Complaints Procedures, HA Service Charges, Housing Law, Service charge fraud, Service Charges, Tenant & Resident Democracy

Should the Regulator Regulate Service Charges?



Take our poll!

With new housing laws rogressing through Parliament, there has been a flurry of interest in what the Regulator of Social Housing, should be doing. As part of this drive, the Regulator is consulting on which tenant satisfaction measures it should require from social housing providers.

The consultation is open to anyone, and closes on the 3rd March 2022. More details here.

Self-Reporting

The Regulator proposes a set of 22 tenant satisfaction measures that social housing providers, mainly housing associations, will be expected to report on. All self-reporting systems can be ‘gamed’ (manipulated) by corporate bodies, so this is one of the inherent problems with the proposals. There is no triangulation with the experiences of tenants and residents.

Glaring Omission?

The second problem however is the glaring omission of any relating to service charges, even though tenants and resident report serious failures to manage service charge systems by housing association landlords. SHAC is therefore encouraging all who have experience problems with service charge bills to respond directly to the consultation or take our poll:

Service Charge System Abuse

Invoices or bills are not provided within a reasonable timescale, and in some cases not at all. Costs were frequently incorrectly apportioned, and in some cases outright extortionate, with annual increases vastly outstripping inflation.
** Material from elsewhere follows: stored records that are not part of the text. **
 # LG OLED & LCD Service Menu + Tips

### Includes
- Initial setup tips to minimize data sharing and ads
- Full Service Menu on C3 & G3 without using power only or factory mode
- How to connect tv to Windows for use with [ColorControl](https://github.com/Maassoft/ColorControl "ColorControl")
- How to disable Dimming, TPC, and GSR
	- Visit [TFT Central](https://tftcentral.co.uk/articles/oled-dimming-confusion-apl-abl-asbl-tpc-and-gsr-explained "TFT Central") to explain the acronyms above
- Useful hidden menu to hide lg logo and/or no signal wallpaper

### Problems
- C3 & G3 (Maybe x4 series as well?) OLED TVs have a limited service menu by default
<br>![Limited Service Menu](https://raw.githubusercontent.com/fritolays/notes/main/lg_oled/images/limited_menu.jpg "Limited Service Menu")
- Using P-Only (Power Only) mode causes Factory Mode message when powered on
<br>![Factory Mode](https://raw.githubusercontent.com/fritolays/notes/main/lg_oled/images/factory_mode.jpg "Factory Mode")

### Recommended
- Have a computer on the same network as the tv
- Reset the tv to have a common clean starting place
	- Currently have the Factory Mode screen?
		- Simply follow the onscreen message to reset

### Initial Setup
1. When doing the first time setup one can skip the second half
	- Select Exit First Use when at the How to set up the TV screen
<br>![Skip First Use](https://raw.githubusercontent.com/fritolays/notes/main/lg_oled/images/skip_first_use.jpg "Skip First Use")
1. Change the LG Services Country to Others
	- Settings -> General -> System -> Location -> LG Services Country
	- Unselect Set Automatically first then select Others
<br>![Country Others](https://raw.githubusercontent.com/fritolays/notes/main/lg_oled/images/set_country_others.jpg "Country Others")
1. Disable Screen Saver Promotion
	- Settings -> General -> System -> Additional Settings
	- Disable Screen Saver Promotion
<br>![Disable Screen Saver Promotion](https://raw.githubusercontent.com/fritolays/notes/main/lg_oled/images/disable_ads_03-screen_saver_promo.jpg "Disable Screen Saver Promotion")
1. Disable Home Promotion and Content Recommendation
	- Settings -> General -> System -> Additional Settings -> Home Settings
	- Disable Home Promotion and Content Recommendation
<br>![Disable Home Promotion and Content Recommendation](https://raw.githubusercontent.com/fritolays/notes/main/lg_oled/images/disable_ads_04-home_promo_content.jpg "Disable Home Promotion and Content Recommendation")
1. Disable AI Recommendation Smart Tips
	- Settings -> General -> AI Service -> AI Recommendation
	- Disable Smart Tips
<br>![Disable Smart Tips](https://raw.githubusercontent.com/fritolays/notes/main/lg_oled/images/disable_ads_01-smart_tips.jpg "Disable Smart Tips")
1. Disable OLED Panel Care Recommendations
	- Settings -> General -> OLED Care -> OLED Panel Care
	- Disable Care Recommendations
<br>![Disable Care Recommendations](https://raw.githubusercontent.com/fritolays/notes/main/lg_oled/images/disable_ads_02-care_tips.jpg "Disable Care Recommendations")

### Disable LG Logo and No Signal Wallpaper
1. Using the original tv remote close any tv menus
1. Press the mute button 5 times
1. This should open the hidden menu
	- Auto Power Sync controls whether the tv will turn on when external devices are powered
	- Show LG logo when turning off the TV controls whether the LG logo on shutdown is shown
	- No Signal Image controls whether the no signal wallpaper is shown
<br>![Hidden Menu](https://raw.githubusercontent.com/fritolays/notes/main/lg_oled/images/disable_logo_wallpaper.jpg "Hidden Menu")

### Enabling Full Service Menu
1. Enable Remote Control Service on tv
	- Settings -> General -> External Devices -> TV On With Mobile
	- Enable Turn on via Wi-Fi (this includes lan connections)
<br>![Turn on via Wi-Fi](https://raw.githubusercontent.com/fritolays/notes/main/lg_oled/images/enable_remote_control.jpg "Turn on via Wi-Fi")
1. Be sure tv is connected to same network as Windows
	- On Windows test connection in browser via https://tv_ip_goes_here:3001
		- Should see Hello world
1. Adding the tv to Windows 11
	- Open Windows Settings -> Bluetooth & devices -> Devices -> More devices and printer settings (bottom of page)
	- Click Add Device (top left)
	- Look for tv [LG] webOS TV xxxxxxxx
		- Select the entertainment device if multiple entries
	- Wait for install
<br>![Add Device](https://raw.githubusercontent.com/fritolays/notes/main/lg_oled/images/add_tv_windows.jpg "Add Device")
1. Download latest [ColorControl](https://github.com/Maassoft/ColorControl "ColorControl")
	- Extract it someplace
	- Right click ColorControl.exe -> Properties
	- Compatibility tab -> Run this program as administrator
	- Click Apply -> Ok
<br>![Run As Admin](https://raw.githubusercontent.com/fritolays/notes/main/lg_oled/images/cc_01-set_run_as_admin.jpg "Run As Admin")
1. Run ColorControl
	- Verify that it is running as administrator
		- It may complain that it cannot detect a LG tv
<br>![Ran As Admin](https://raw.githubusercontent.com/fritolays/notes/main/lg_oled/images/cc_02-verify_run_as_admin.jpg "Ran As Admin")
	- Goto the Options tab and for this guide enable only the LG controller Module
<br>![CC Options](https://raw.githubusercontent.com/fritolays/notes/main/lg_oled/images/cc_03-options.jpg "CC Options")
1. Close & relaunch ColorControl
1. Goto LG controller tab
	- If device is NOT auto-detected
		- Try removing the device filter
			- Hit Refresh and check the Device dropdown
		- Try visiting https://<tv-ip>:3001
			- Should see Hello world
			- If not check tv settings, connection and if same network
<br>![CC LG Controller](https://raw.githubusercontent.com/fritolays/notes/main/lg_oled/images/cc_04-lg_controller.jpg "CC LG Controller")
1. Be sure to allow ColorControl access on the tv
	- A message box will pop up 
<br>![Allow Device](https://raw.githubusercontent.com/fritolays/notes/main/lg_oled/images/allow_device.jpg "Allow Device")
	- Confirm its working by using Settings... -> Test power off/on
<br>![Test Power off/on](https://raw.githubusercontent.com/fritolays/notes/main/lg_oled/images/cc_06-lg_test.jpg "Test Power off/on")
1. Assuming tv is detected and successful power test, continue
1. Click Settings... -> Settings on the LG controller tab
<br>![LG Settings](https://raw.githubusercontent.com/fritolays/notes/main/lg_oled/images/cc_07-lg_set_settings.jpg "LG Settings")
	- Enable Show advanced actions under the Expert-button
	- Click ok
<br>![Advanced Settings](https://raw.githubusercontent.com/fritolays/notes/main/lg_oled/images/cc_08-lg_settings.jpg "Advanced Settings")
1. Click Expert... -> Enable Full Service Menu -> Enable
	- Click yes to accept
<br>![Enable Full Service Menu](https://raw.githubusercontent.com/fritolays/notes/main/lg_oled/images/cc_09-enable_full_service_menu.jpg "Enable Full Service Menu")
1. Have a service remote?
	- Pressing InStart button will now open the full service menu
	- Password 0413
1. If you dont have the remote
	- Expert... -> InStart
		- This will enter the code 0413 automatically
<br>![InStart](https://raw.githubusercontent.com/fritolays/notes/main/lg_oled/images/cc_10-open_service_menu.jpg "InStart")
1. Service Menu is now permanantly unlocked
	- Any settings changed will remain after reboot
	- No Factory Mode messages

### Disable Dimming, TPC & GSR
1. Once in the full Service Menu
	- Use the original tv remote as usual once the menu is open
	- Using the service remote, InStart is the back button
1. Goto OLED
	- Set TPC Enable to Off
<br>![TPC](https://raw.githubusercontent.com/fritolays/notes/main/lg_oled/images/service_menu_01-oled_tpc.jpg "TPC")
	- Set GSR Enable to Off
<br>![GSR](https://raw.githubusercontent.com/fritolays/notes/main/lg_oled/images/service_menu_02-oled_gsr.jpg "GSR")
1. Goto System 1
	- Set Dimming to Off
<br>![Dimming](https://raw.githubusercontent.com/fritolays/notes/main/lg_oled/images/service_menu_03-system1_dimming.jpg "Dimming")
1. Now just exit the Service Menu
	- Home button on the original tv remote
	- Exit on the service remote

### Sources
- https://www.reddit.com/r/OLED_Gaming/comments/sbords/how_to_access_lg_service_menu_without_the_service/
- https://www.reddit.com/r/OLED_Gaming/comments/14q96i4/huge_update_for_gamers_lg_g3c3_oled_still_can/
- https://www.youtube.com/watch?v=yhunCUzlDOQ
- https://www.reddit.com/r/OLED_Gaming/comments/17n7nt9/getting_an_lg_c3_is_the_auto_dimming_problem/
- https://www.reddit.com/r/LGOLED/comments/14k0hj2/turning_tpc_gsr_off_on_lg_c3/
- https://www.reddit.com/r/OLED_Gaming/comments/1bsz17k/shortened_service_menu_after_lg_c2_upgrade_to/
There was freqent evidence of landlords charging for services which have not (and in some cases could not) be delivered. Errors which were successfully challenged one year reappeared the next, and refunds didn’t always materialise, even when the error was admitted.

The evidence provided to SHAC shows that addressing these issues can no longer be considered a matter for individual tenants and residents. The problems are systemic, widespread, and persistent. The mechanisms for addressing the problems individually or even at estate level are wholly inadequate.

Pressing for Protection

Increasingly, tenants and residents facing unaffordable or unreasonable bills are refusing to pay them, and it is likely that more such ‘service charge strikes’ will develop. (See more about this tactic on our Strike Group page).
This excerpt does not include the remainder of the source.